Rejection to feeding? Your child may have GERD

Portal Somos Mães de Primeira Viagem | 02/23/2018
Get to know the Gastroesophageal Reflux Disease


It is common for babies to regurgitate, which is the return of milk to the mouth after the baby is done sucking, as soon as it is finished or some time later.  However, when this symptom reaches a whole new level and causes other problems, it should be investigated, as it could be a case of Gastroesophageal reflux disease (GERD).
GERD is the condition in which bothersome symptoms and/or complications occur, such as excitability, rejection to feeding, difficulty in weight gain, mostly followed by intense and unsoothable crying.
Children under these conditions require special care, as GERD may cause serious health complications, such as esophagitis, bloody vomiting and peptic ulcers, for example.

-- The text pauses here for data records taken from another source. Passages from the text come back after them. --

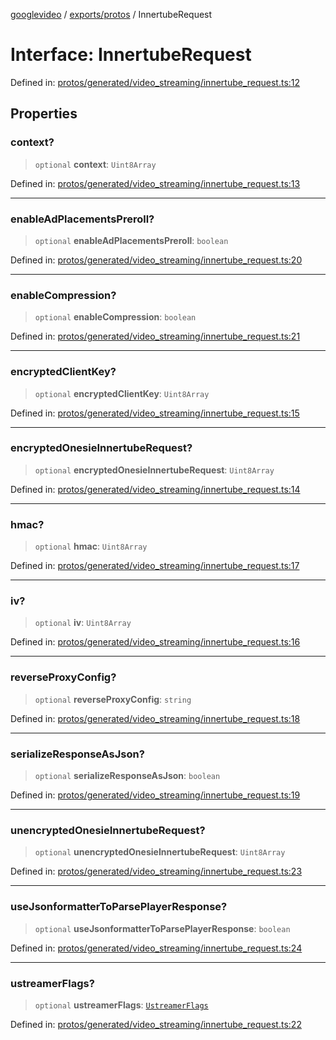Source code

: [googlevideo](../../../README.md) / [exports/protos](../README.md) / InnertubeRequest

# Interface: InnertubeRequest

Defined in: [protos/generated/video\_streaming/innertube\_request.ts:12](https://github.com/LuanRT/googlevideo/blob/d9eb9db82e3516a9a277a77a3d25342e9c5bf127/protos/generated/video_streaming/innertube_request.ts#L12)

## Properties

### context?

> `optional` **context**: `Uint8Array`

Defined in: [protos/generated/video\_streaming/innertube\_request.ts:13](https://github.com/LuanRT/googlevideo/blob/d9eb9db82e3516a9a277a77a3d25342e9c5bf127/protos/generated/video_streaming/innertube_request.ts#L13)

***

### enableAdPlacementsPreroll?

> `optional` **enableAdPlacementsPreroll**: `boolean`

Defined in: [protos/generated/video\_streaming/innertube\_request.ts:20](https://github.com/LuanRT/googlevideo/blob/d9eb9db82e3516a9a277a77a3d25342e9c5bf127/protos/generated/video_streaming/innertube_request.ts#L20)

***

### enableCompression?

> `optional` **enableCompression**: `boolean`

Defined in: [protos/generated/video\_streaming/innertube\_request.ts:21](https://github.com/LuanRT/googlevideo/blob/d9eb9db82e3516a9a277a77a3d25342e9c5bf127/protos/generated/video_streaming/innertube_request.ts#L21)

***

### encryptedClientKey?

> `optional` **encryptedClientKey**: `Uint8Array`

Defined in: [protos/generated/video\_streaming/innertube\_request.ts:15](https://github.com/LuanRT/googlevideo/blob/d9eb9db82e3516a9a277a77a3d25342e9c5bf127/protos/generated/video_streaming/innertube_request.ts#L15)

***

### encryptedOnesieInnertubeRequest?

> `optional` **encryptedOnesieInnertubeRequest**: `Uint8Array`

Defined in: [protos/generated/video\_streaming/innertube\_request.ts:14](https://github.com/LuanRT/googlevideo/blob/d9eb9db82e3516a9a277a77a3d25342e9c5bf127/protos/generated/video_streaming/innertube_request.ts#L14)

***

### hmac?

> `optional` **hmac**: `Uint8Array`

Defined in: [protos/generated/video\_streaming/innertube\_request.ts:17](https://github.com/LuanRT/googlevideo/blob/d9eb9db82e3516a9a277a77a3d25342e9c5bf127/protos/generated/video_streaming/innertube_request.ts#L17)

***

### iv?

> `optional` **iv**: `Uint8Array`

Defined in: [protos/generated/video\_streaming/innertube\_request.ts:16](https://github.com/LuanRT/googlevideo/blob/d9eb9db82e3516a9a277a77a3d25342e9c5bf127/protos/generated/video_streaming/innertube_request.ts#L16)

***

### reverseProxyConfig?

> `optional` **reverseProxyConfig**: `string`

Defined in: [protos/generated/video\_streaming/innertube\_request.ts:18](https://github.com/LuanRT/googlevideo/blob/d9eb9db82e3516a9a277a77a3d25342e9c5bf127/protos/generated/video_streaming/innertube_request.ts#L18)

***

### serializeResponseAsJson?

> `optional` **serializeResponseAsJson**: `boolean`

Defined in: [protos/generated/video\_streaming/innertube\_request.ts:19](https://github.com/LuanRT/googlevideo/blob/d9eb9db82e3516a9a277a77a3d25342e9c5bf127/protos/generated/video_streaming/innertube_request.ts#L19)

***

### unencryptedOnesieInnertubeRequest?

> `optional` **unencryptedOnesieInnertubeRequest**: `Uint8Array`

Defined in: [protos/generated/video\_streaming/innertube\_request.ts:23](https://github.com/LuanRT/googlevideo/blob/d9eb9db82e3516a9a277a77a3d25342e9c5bf127/protos/generated/video_streaming/innertube_request.ts#L23)

***

### useJsonformatterToParsePlayerResponse?

> `optional` **useJsonformatterToParsePlayerResponse**: `boolean`

Defined in: [protos/generated/video\_streaming/innertube\_request.ts:24](https://github.com/LuanRT/googlevideo/blob/d9eb9db82e3516a9a277a77a3d25342e9c5bf127/protos/generated/video_streaming/innertube_request.ts#L24)

***

### ustreamerFlags?

> `optional` **ustreamerFlags**: [`UstreamerFlags`](UstreamerFlags.md)

Defined in: [protos/generated/video\_streaming/innertube\_request.ts:22](https://github.com/LuanRT/googlevideo/blob/d9eb9db82e3516a9a277a77a3d25342e9c5bf127/protos/generated/video_streaming/innertube_request.ts#L22)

We talked to Dr. Fábio Ancona, pediatrician specialized in child nourishing, who answered some of the most frequently asked questions on this subject:

SMPV: What is GERD?
DR. FÁBIO: First of all, we need to understand that the gastroesophageal reflux is the passing of gastric content from the stomach to the esophagus, which might be normal in small children, and recedes spontaneously. In this case, food may or may not reach the mouth and pharynx. The Gastroesophageal reflux disease (GERD) is when this reflux becomes frequent, and ends up causing harm to the child. 

SMPV: Which is the most frequent age bracket in which GERD may occur with the child, and what is the main cause?
DR. FÁBIO: GERD may occur in small lactating children, and the cause is the immaturity of the digestive system, in which the sphincter that connects the stomach to the esophagus does not close. Therefore, food that is already in the stomach returns to the esophagus, and may or may not reach the mouth.
 
SMPV: When does regurgitating become a disease?
DR. FÁBIO: When bothersome symptoms and/or complications occur, such as excitability, rejection to feeding, difficulty in weight gain, mostly followed by intense and unsoothable crying.

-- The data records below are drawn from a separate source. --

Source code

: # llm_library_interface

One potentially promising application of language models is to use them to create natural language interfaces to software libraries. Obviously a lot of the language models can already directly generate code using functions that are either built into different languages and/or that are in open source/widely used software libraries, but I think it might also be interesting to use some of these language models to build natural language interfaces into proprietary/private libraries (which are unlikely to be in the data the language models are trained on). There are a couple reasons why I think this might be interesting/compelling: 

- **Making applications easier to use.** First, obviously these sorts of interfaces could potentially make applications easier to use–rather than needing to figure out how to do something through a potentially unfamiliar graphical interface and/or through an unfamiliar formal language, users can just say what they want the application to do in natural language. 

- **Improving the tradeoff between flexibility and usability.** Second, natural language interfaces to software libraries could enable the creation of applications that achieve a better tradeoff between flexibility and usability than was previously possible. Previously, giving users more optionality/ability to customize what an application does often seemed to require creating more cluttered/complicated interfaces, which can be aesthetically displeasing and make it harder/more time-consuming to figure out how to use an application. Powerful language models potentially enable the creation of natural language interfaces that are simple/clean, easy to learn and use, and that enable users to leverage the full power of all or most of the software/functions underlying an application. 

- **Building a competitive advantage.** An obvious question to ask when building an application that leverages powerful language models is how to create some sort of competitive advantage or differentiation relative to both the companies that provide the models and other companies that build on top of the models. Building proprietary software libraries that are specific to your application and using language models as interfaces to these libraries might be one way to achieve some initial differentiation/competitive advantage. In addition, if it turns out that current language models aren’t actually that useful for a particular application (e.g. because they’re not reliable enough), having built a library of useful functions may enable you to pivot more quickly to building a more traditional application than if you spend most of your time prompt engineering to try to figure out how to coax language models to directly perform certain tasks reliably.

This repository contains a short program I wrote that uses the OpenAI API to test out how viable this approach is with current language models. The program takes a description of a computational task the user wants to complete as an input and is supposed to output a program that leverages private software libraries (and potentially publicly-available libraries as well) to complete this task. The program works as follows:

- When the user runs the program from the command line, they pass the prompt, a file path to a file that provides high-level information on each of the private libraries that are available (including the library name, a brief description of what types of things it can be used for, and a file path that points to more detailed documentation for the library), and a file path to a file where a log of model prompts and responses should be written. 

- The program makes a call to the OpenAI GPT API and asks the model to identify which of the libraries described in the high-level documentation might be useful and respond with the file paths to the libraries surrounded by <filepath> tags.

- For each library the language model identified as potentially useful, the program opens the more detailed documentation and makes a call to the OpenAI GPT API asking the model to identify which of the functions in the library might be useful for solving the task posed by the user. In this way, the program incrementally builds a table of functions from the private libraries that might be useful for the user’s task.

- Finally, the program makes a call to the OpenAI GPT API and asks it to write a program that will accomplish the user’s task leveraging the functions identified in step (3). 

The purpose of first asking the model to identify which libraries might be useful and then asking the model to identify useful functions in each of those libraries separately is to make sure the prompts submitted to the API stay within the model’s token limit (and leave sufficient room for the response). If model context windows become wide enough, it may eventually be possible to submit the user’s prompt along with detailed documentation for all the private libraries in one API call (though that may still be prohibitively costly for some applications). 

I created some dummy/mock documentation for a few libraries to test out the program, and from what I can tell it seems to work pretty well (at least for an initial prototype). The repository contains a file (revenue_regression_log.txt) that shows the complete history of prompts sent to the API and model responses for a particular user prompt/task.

SMPV: When exactly should parents be more attentive?
DR. FÁBIO: Small children should be observed, particularly with regards any discomfort after feeding.

SMPV: Which symptoms should indicate a more serious condition to the parents?
DR. FÁBIO: The main symptoms are those previously mentioned. The child gets continuously irritated, with intense crying apparently for no reason. Clinically speaking, rejection to feeding and difficulty in gaining weight are the main symptoms.

SMPV: What are the consequences?
DR. FÁBIO: GERD may affect child growth and development, which is why preliminary diagnosis is essential, so that the treatment may applied as soon as possible.

SMPV: What are the possible treatments for these cases?
DR. FÁBIO: Children in the breastfeeding period should be kept as such, with the treatment consisting in postural changes, such as staying upright with the baby after breastfeeding for about 15 to 30 minutes.
On the other hand, children that are fed with formulas require special infant formulas, developed to address nutritional requirements. International entities, such as the American Academy of Pediatrics, recommend thickened formulas, which are highly effective against regurgitation and reflux, as the first line of treatment. These products employ various types of thickeners, such as tapioca starch and carob gum. Parents and pediatricians must assess the best alternative for the child. The digestibility of the formula must be observed.  The use of two thickeners is also a positive differential in treating out little patients. Available formulas feature energy, protein and lipid profiles indicated to provide proper growth and development, and should include the proper amount of fat (linoleic and alpha-linolenic acid) for good brain and visual development of the child.